**BRIEF**
How many lines below include the word "tempo"? State that number and nothing else.

[Saved entries]

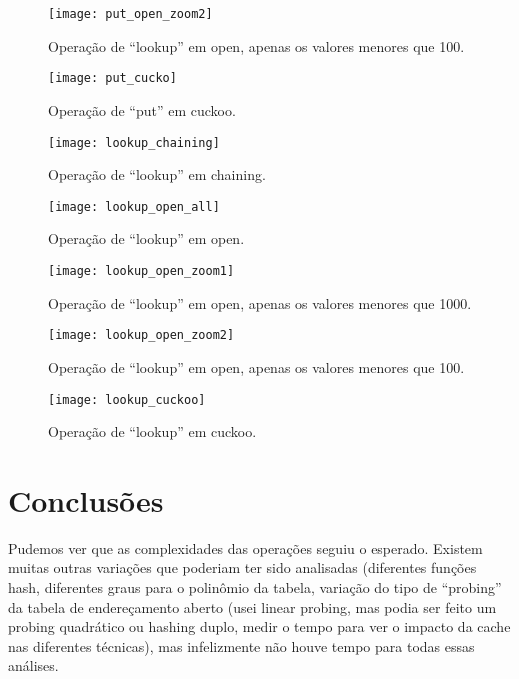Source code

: \documentclass{article}
\begin{document}
\begin{figure}
  \centering
  \texttt{[image: put\_open\_zoom2]}
  \caption{Operação de ``lookup'' em open, apenas os valores menores que 100.}
  \label{fig:put_open_zoom2}
\end{figure}

\begin{figure}
  \centering
  \texttt{[image: put\_cucko]}
  \caption{Operação de ``put'' em cuckoo.}
  \label{fig:put_cuckoo}
\end{figure}

\begin{figure}
  \centering
  \texttt{[image: lookup\_chaining]}
  \caption{Operação de ``lookup'' em chaining.}
  \label{fig:lookup_chaining}
\end{figure}

\begin{figure}
  \centering
  \texttt{[image: lookup\_open\_all]}
  \caption{Operação de ``lookup'' em open.}
  \label{fig:lookup_open}
\end{figure}

\begin{figure}
  \centering
  \texttt{[image: lookup\_open\_zoom1]}
  \caption{Operação de ``lookup'' em open, apenas os valores menores que 1000.}
  \label{fig:lookup_open_zoom1}
\end{figure}

\begin{figure}
  \centering
  \texttt{[image: lookup\_open\_zoom2]}
  \caption{Operação de ``lookup'' em open, apenas os valores menores que 100.}
  \label{fig:lookup_open_zoom2}
\end{figure}

\begin{figure}
  \centering
  \texttt{[image: lookup\_cuckoo]}
  \caption{Operação de ``lookup'' em cuckoo.}
  \label{fig:lookup_cuckoo}
\end{figure}

\section{Conclusões}

Pudemos ver que as complexidades das operações seguiu o esperado. Existem muitas outras variações
que poderiam ter sido analisadas (diferentes funções hash, diferentes graus para o polinômio da
tabela, variação do tipo de ``probing'' da tabela de endereçamento aberto (usei linear probing, mas
podia ser feito um probing quadrático ou hashing duplo, medir o tempo para ver o impacto da cache
nas diferentes técnicas), mas infelizmente não houve tempo para todas essas análises.
\end{document}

**WRITTEN ANSWER**
2